▶ **EXERCISE DESCRIPTION**
Send back the data below exactly. Drop every picture.
━━━━━━━━━━━━━━━━━━━━━━━━━━━━━━
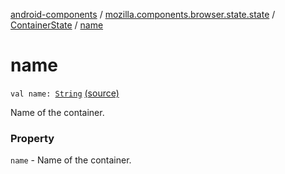 [android-components](../../index.md) / [mozilla.components.browser.state.state](../index.md) / [ContainerState](index.md) / [name](./name.md)

# name

`val name: `[`String`](https://kotlinlang.org/api/latest/jvm/stdlib/kotlin/-string/index.html) [(source)](https://github.com/mozilla-mobile/android-components/blob/master/components/browser/state/src/main/java/mozilla/components/browser/state/state/ContainerState.kt#L17)

Name of the container.

### Property

`name` - Name of the container.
━━━━━━━━━━━━━━━━━━━━━━━━━━━━━━
▶ **WRITTEN REPLY**
 [android-components](../../index.md) / [mozilla.components.browser.state.state](../index.md) / [ContainerState](index.md) / [name](./name.md)

# name

`val name: `[`String`](https://kotlinlang.org/api/latest/jvm/stdlib/kotlin/-string/index.html) [(source)](https://github.com/mozilla-mobile/android-components/blob/master/components/browser/state/src/main/java/mozilla/components/browser/state/state/ContainerState.kt#L17)

Name of the container.

### Property

`name` - Name of the container.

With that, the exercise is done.